* TASK OBJECTIVE
Within the entries that follow, show each line where the word "wählen" occurs.

Start of GIVEN INFORMATION

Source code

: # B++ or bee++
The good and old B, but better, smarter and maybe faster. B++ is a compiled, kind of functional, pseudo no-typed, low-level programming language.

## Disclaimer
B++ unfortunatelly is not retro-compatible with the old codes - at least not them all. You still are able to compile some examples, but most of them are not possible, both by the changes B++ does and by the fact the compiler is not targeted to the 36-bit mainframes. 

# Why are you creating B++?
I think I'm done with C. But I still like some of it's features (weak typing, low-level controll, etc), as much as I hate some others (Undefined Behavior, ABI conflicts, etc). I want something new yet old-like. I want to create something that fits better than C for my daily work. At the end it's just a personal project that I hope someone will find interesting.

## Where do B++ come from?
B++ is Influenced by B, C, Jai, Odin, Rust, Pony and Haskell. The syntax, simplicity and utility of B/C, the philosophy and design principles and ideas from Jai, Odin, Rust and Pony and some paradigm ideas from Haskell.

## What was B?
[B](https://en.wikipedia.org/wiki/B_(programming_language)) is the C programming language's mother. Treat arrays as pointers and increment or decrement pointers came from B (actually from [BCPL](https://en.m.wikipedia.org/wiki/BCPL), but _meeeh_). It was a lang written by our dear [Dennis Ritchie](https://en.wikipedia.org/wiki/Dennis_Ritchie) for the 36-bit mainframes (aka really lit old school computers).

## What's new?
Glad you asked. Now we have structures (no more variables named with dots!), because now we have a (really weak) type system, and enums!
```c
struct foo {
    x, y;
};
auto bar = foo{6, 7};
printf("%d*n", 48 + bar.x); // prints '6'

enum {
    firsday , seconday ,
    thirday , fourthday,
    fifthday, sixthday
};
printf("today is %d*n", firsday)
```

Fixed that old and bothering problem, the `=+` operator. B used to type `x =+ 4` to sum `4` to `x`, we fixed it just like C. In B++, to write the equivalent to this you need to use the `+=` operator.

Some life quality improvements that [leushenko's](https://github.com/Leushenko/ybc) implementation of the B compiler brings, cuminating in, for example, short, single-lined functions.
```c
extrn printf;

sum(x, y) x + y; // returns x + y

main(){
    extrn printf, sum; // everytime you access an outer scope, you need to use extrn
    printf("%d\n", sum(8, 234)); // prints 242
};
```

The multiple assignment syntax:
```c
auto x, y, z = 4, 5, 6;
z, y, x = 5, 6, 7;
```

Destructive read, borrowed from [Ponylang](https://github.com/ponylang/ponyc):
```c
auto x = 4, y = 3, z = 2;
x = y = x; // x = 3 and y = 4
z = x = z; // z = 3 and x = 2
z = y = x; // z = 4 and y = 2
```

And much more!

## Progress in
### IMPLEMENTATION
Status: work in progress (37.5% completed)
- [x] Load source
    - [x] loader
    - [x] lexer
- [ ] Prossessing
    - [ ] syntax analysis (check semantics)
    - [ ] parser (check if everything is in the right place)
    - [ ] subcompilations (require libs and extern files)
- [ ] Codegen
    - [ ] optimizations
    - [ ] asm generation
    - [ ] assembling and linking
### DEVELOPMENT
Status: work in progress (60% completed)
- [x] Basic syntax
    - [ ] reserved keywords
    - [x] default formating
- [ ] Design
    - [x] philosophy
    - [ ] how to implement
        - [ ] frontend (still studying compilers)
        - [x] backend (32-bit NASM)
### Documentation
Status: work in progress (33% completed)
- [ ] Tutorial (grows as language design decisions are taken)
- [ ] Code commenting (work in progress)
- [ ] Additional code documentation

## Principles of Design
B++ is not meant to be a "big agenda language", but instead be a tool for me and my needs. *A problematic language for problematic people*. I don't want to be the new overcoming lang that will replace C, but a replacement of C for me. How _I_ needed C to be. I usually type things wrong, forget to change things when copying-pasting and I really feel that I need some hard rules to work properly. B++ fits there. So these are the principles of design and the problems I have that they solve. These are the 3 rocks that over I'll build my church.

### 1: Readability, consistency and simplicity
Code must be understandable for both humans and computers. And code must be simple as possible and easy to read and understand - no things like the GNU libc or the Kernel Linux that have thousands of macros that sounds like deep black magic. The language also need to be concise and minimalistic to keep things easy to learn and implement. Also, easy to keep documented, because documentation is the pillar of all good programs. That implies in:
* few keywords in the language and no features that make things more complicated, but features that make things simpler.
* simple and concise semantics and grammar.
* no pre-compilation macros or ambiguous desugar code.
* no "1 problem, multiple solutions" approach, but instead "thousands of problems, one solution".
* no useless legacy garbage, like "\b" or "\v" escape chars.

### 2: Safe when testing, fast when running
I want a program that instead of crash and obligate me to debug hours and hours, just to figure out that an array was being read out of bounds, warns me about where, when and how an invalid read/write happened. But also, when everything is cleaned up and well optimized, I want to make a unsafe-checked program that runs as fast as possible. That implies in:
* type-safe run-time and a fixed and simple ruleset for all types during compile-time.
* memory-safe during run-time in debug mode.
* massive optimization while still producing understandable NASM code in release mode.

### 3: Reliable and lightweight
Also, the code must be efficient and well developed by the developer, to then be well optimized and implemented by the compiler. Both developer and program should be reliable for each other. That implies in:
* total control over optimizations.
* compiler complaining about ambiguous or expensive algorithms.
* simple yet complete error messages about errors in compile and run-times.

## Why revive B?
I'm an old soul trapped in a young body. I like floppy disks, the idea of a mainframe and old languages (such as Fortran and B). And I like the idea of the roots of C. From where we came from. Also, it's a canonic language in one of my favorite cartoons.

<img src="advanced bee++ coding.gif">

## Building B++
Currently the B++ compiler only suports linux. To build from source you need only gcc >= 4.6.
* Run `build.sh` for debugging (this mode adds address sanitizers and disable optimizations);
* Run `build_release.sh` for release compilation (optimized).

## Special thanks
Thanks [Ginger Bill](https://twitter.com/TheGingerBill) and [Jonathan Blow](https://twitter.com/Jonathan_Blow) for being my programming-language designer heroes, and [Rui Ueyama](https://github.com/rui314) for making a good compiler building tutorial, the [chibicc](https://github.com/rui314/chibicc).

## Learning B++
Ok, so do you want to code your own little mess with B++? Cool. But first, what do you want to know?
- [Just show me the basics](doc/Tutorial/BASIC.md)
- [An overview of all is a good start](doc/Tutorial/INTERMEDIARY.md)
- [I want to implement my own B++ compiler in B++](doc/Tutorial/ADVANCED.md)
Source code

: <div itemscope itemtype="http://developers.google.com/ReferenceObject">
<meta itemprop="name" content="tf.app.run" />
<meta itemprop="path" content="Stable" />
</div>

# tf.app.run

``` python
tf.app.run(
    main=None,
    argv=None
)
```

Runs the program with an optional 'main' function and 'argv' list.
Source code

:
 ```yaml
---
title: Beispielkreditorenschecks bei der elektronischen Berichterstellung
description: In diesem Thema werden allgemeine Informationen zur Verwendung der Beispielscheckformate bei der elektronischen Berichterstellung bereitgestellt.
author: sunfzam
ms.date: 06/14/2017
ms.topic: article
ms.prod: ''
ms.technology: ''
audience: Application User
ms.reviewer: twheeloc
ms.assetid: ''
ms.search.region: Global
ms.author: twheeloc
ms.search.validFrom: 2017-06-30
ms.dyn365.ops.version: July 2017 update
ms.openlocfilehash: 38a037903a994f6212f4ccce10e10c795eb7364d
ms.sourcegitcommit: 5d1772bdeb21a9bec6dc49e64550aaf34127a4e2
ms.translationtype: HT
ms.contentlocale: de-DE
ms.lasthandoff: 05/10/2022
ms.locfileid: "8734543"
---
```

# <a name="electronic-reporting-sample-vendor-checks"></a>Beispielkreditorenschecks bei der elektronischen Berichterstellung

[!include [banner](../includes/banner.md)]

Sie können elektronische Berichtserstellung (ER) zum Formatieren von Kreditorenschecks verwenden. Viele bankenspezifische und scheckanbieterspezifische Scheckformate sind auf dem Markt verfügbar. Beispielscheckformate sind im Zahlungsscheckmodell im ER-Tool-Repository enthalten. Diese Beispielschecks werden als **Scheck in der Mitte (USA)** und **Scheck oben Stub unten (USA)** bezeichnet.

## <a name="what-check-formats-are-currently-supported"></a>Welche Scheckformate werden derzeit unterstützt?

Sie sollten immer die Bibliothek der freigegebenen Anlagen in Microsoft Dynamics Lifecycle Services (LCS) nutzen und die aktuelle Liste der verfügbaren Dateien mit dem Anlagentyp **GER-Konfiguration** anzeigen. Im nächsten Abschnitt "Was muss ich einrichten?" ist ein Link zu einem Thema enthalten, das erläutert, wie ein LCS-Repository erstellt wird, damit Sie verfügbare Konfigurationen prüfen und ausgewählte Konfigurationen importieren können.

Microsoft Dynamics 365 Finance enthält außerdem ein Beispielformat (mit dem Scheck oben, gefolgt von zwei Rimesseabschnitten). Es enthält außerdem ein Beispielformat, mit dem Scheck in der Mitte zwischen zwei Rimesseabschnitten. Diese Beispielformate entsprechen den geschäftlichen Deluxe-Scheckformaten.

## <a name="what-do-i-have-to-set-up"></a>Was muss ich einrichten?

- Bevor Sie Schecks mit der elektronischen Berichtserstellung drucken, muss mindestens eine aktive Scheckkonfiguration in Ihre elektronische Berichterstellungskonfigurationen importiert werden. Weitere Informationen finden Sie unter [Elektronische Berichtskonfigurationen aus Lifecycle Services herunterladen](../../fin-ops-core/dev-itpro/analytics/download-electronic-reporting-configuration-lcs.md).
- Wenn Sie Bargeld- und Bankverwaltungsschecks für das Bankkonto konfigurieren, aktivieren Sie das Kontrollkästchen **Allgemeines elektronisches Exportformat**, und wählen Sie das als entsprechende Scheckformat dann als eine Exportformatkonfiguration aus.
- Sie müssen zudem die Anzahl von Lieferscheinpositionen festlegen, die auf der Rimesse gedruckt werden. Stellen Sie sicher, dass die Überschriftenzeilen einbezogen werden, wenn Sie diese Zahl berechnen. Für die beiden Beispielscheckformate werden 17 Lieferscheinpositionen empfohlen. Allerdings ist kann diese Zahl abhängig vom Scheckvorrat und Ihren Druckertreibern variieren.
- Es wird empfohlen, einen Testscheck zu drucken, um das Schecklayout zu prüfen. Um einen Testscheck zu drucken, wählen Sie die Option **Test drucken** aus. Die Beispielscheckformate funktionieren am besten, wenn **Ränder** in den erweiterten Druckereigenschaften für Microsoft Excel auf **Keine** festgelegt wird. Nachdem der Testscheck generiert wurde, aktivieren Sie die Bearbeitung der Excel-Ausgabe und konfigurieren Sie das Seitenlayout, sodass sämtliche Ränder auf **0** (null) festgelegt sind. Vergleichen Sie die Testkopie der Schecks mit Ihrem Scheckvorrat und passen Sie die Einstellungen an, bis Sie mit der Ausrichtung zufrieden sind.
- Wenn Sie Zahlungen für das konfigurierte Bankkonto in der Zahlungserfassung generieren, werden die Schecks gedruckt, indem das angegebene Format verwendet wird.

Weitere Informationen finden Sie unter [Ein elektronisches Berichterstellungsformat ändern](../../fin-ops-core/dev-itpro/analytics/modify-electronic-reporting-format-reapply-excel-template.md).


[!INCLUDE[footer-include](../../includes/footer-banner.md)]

End of GIVEN INFORMATION

* ANSWER AREA
- Wenn Sie Bargeld- und Bankverwaltungsschecks für das Bankkonto konfigurieren, aktivieren Sie das Kontrollkästchen **Allgemeines elektronisches Exportformat**, und wählen Sie das als entsprechende Scheckformat dann als eine Exportformatkonfiguration aus.
- Es wird empfohlen, einen Testscheck zu drucken, um das Schecklayout zu prüfen. Um einen Testscheck zu drucken, wählen Sie die Option **Test drucken** aus. Die Beispielscheckformate funktionieren am besten, wenn **Ränder** in den erweiterten Druckereigenschaften für Microsoft Excel auf **Keine** festgelegt wird. Nachdem der Testscheck generiert wurde, aktivieren Sie die Bearbeitung der Excel-Ausgabe und konfigurieren Sie das Seitenlayout, sodass sämtliche Ränder auf **0** (null) festgelegt sind. Vergleichen Sie die Testkopie der Schecks mit Ihrem Scheckvorrat und passen Sie die Einstellungen an, bis Sie mit der Ausrichtung zufrieden sind.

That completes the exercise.